-- ASSIGNMENT --
For the material below, count the lines containing "model" and reply with the number alone.

-- DATASET CONTENT --
——

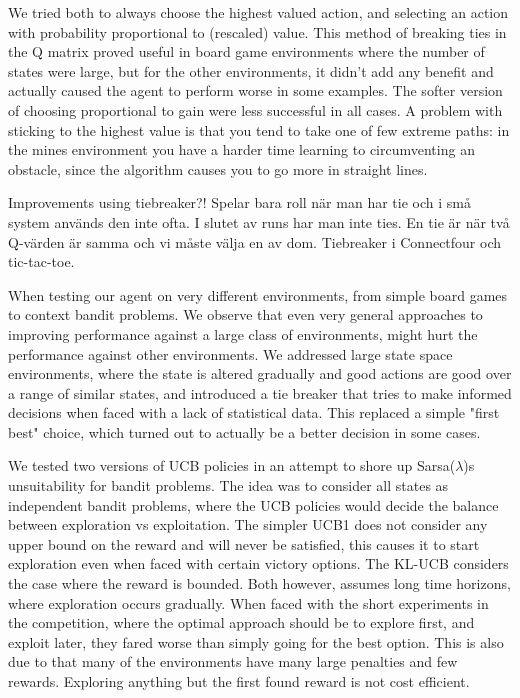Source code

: We tried both to always choose
the highest valued action, and selecting an action with probability proportional
to (rescaled) value. This method of breaking ties in the Q matrix proved useful
in board game environments  where the number of states were large, but for the
other environments, it didn't add any benefit and actually caused the agent to
perform worse in some examples. The softer version of choosing proportional to
gain were less successful in all cases. A problem with sticking to the highest
value is that you tend to take one of few extreme paths: in the mines
environment you have a harder time learning to circumventing an obstacle, since
the algorithm causes you to go more in straight lines.

Improvements using tiebreaker?!
Spelar bara roll när man har tie och i små system används den inte ofta. I slutet av runs har man inte ties. En tie är när två Q-värden är samma och vi måste välja en av dom.
Tiebreaker i Connectfour och tic-tac-toe.


When testing our agent on very different environments, from simple board games to context bandit problems. We observe that even very general approaches to improving performance against a large class of environments, might hurt the performance against other environments. We addressed large state space environments, where the state is altered gradually and good actions are good over a range of similar states, and introduced a tie breaker that tries to make informed decisions when faced with a lack of statistical data. This replaced a simple "first best" choice, which turned out to actually be a better decision in some cases. 

We tested two versions of UCB policies in an attempt to shore up Sarsa($\lambda$)s unsuitability for bandit problems. The idea was to consider all states as independent bandit problems, where the UCB policies would decide the balance between exploration vs exploitation. The simpler UCB1 does not consider any upper bound on the reward and will never be satisfied, this causes it to start exploration even when faced with certain victory options. The KL-UCB considers the case where the reward is bounded. Both however, assumes long time horizons, where exploration occurs gradually. When faced with the short experiments in the competition, where the optimal approach should be to explore first, and exploit later, they fared worse than simply going for the best option. This is also due to that many of the environments have many large penalties and few rewards. Exploring anything but the first found reward is not cost efficient. 

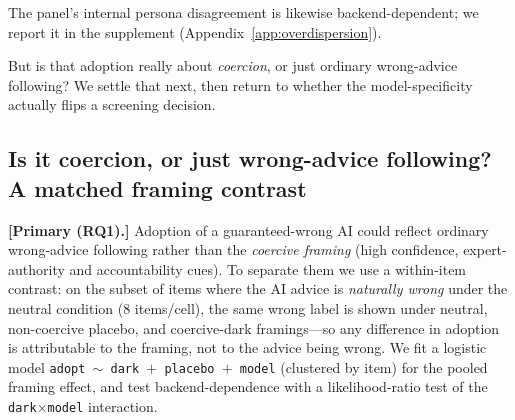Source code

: \documentclass[manuscript,nonacm]{acmart}
\begin{document}
The panel's internal persona disagreement is likewise backend-dependent; we report it in the supplement (Appendix~\ref{app:overdispersion}).

But is that adoption really about
\emph{coercion}, or just ordinary wrong-advice following? We settle that next, then return to whether the
model-specificity actually flips a screening decision.

\subsection{Is it coercion, or just wrong-advice following? A matched framing contrast}
\label{sec:coercion}

\textbf{[Primary (RQ1).]} Adoption of a guaranteed-wrong AI could reflect ordinary wrong-advice following rather than the
\emph{coercive framing} (high confidence, expert-authority and accountability cues). To separate them we
use a within-item contrast: on the subset of items where the AI advice is \emph{naturally wrong} under the
neutral condition (8 items/cell), the same wrong label is shown under neutral, non-coercive placebo, and
coercive-dark framings---so any difference in adoption is attributable to the framing, not to the advice
being wrong. We fit a logistic model \texttt{adopt $\sim$ dark $+$ placebo $+$ model} (clustered by item)
for the pooled framing effect, and test backend-dependence with a likelihood-ratio test of the
\texttt{dark$\times$model} interaction.
\end{document}
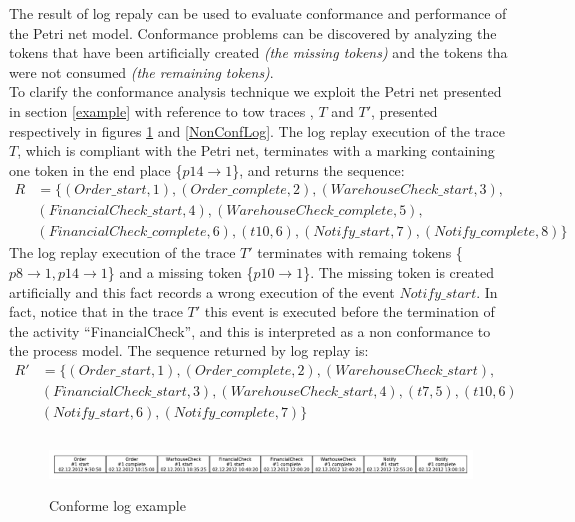 \documentclass[11pt]{article}
\begin{document}
The result of log repaly can be used to evaluate conformance and performance of the Petri net model. Conformance problems can be discovered by analyzing the tokens that have been artificially created {\itshape (the missing tokens)} and the tokens tha were not consumed {\itshape (the remaining tokens)}.\\

To clarify the conformance analysis technique we exploit the Petri net presented in section \ref{example} with reference to tow traces , $T$ and $T'$, presented respectively in figures \ref{ConfLog} and \ref{NonConfLog}. The log replay execution of the trace $T$, which is compliant with the Petri net, terminates with a marking containing one token in the end place \{${p14 \rightarrow 1}$\}, and returns the sequence:
\begin{equation}
\begin{split}
R&=\{(Order\_start,1), (Order\_complete,2),(WarehouseCheck\_start,3), \\
& (FinancialCheck\_start,4),(WarehouseCheck\_complete,5),\\
& (FinancialCheck\_complete,6),(t10, 6), (Notify\_start,7), (Notify\_complete,8)\}
\end{split}
\end{equation}
The log replay execution of the trace $T'$ terminates with remaing tokens \{${p8 \rightarrow 1,p14 \rightarrow 1}$\} and a missing token \{${p10 \rightarrow 1}$\}. The missing token is created artificially and this fact records a wrong execution of the event $Notify\_start$. In fact, notice that in the trace $T'$ this event is executed before the termination of the activity ``FinancialCheck'', and this is interpreted as a non conformance to the process model. The sequence returned by log replay is:
\begin{equation}
\begin{split}
R'&=\{(Order\_start,1), (Order\_complete,2), (WarehouseCheck\_start), \\
& (FinancialCheck\_start,3), (WarehouseCheck\_start,4),(t7,5), (t10,6)\\
& (Notify\_start,6), (Notify\_complete,7)\}
\end{split}
\end{equation}

\begin{figure}[t]\label{ConfLog}
\centering
\includegraphics[width=400pt,height=40pt]
{./items/logConforme.pdf}
\caption{Conforme log example}
\end{figure}
\end{document}
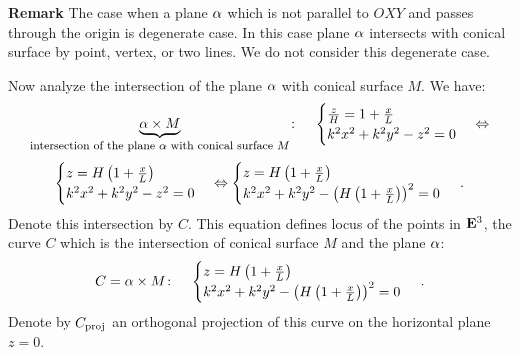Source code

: \documentclass[12pt]{article}
\numberwithin{equation}{section}
\begin{document}
{\bf Remark} {\footnotesize   The case when a plane $\alpha$
which is not parallel to $OXY$ and passes through the origin is degenerate case.
  In this case plane $\alpha$ intersects with conical surface by
point, vertex, or two lines.  We do not consider this degenerate case.}



  Now analyze the intersection of the plane $\alpha$ with conical
surface $M$.   We have:
          \begin{equation*}
\underbrace{\alpha\times M}_{\hbox 
{{\footnotesize intersection of the plane $\alpha$
 with conical surface $M$}}}
\colon\quad
      \begin{cases}
  {z\over H}=1+{x\over L}\cr
      k^2x^2+k^2y^2-z^2=0\cr    
      \end{cases}
     \Leftrightarrow
          \end{equation*}
     \begin{equation*} 
      \begin{cases}
      z=H\left(1+{x\over L}\right)\cr
      k^2x^2+k^2y^2-z^2=0\cr    
      \end{cases}
      \Leftrightarrow
      \begin{cases}
      z=H\left(1+{x\over L}\right)\cr
      k^2x^2+k^2y^2-
   \left(H\left(1+{x\over L}\right)\right)^2=0\cr    
      \end{cases}\,.
     \end{equation*} 
Denote this intersection by $C$. This equation defines
locus of the points in ${\bf E}^3$, the curve
$C$ which is the intersection of conical surface $M$
and the plane $\alpha$:
           \begin{equation}\label{conicsectionequation1}
C=\alpha\times M\colon \quad \begin{cases}
      z=H\left(1+{x\over L}\right)\cr
      k^2x^2+k^2y^2-
   \left(H\left(1+{x\over L}\right)\right)^2=0\cr    
      \end{cases}\,.
           \end{equation}
Denote by $C_{\rm proj}$ an orthogonal projection of this curve
on the horizontal plane $z=0$.
\end{document}
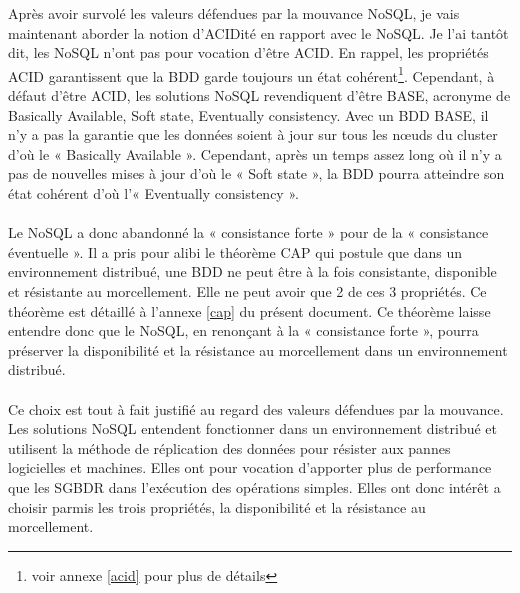Après avoir survolé les valeurs défendues par la
mouvance \textsf{NoSQL}, je vais maintenant aborder la notion
d'\textsf{ACIDité} en rapport avec le \textsf{NoSQL}. Je l'ai tantôt
dit, les \textsf{NoSQL} n'ont pas pour vocation
d'être \textsf{ACID}. En rappel, les propriétés \textsf{ACID}
garantissent que la \textsf{BDD} garde toujours un état
cohérent\footnote{voir annexe \ref{acid} pour plus de
détails}. Cependant, à défaut d'être \textsf{ACID}, les
solutions \textsf{NoSQL} revendiquent
d'être \textsf{BASE}\cite{RickCattell}, acronyme de \textsf{Basically
Available, Soft state, Eventually consistency}. Avec un \textsf{BDD
BASE}, il n'y a pas la garantie que les données soient à jour sur tous
les nœuds du cluster d'où le « \textsf{Basically Available}
». Cependant, après un temps assez long où il n'y a pas de nouvelles
mises à jour d'où le « \textsf{Soft state} », la \textsf{BDD} pourra
atteindre son état cohérent d'où l'« \textsf{Eventually consistency}
».
\\
\\
Le \textsf{NoSQL} a donc abandonné la « consistance forte » pour de la
« consistance éventuelle ». Il a pris pour alibi le
théorème \textsf{CAP}\cite{MichaelStonebraker2} qui postule que dans un environnement distribué,
une \textsf{BDD} ne peut être à la fois consistante, disponible et
résistante au morcellement. Elle ne peut avoir que 2 de ces 3
propriétés. Ce théorème est détaillé à l'annexe \ref{cap} du présent
document. Ce théorème laisse entendre donc
que le \textsf{NoSQL}, en renonçant à la « consistance forte », pourra
préserver la \textsf{disponibilité} et la \textsf{résistance au
morcellement} dans un environnement distribué.
\\
\\
Ce choix est tout à fait justifié au regard des valeurs défendues par
la mouvance. Les solutions \textsf{NoSQL} entendent fonctionner dans
un environnement distribué et utilisent la méthode de réplication des
données pour résister aux pannes logicielles et machines. Elles ont pour
vocation d'apporter plus de performance que les \textsf{SGBDR} dans
l'exécution des opérations simples. Elles ont donc intérêt a choisir
parmis les trois propriétés, la \textsf{disponibilité} et
la \textsf{résistance au morcellement}.
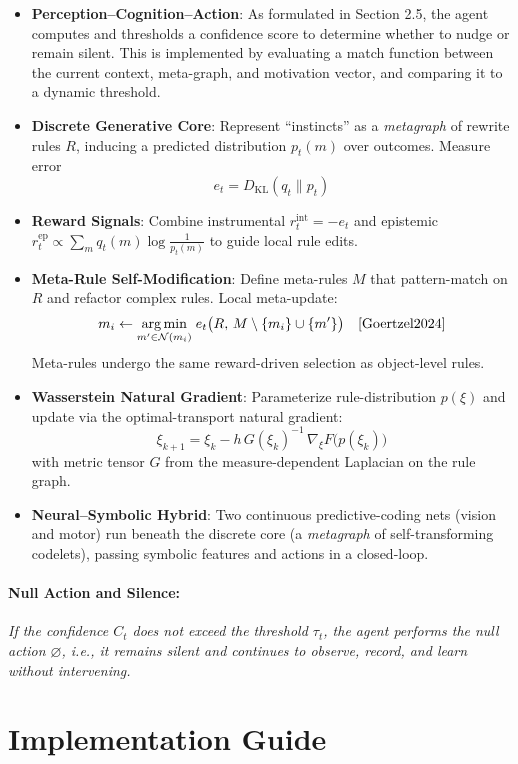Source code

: \documentclass[11pt]{article}
\begin{document}
\begin{itemize}
  \item \textbf{Perception--Cognition--Action}: As formulated in Section 2.5, the agent computes and thresholds a confidence score to determine whether to nudge or remain silent. This is implemented by evaluating a match function between the current context, meta-graph, and motivation vector, and comparing it to a dynamic threshold.
  \item \textbf{Discrete Generative Core}: Represent “instincts” as a \emph{metagraph} of rewrite rules $R$, inducing a predicted distribution $p_t(m)$ over outcomes. Measure error \cite{Goertzel2024}
  \[
    e_t = D_{\mathrm{KL}}(q_t\|p_t)
  \]
  \item \textbf{Reward Signals}: Combine instrumental $r^{\mathrm{int}}_t=-e_t$ and epistemic $r^{\mathrm{ep}}_t\propto\sum_m q_t(m)\log\tfrac1{p_t(m)}$ to guide local rule edits.\cite{Goertzel2024}
  \item \textbf{Meta-Rule Self-Modification}: Define meta-rules $M$ that pattern-match on $R$ and refactor complex rules. Local meta-update:
  \[
    m_i \leftarrow \underset{m'\in\mathcal{N}(m_i)}{\arg\min}\;e_t\bigl(R,\,M\setminus\{m_i\}\cup\{m'\}\bigr)\quad\cite{Goertzel2024}
  \]
  Meta-rules undergo the same reward-driven selection as object-level rules.
  \item \textbf{Wasserstein Natural Gradient}: Parameterize rule-distribution $p(\xi)$ and update via the optimal-transport natural gradient:\cite{Goertzel2024}
  \[
    \xi_{k+1} = \xi_k - h\,G(\xi_k)^{-1}\,\nabla_{\xi}F\bigl(p(\xi_k)\bigr)
  \]
  with metric tensor $G$ from the measure-dependent Laplacian on the rule graph.
  \item \textbf{Neural–Symbolic Hybrid}: Two continuous predictive-coding nets (vision and motor) run beneath the discrete core (a \emph{metagraph} of self-transforming codelets), passing symbolic features and actions in a closed-loop.\cite{Goertzel2024}
\end{itemize}

\paragraph{Null Action and Silence:}
\textit{If the confidence $C_t$ does not exceed the threshold $\tau_t$, the agent performs the null action $\varnothing$, i.e., it remains silent and continues to observe, record, and learn without intervening.}

\section{Implementation Guide}
\end{document}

——

-- COMPLETED EXERCISE --
5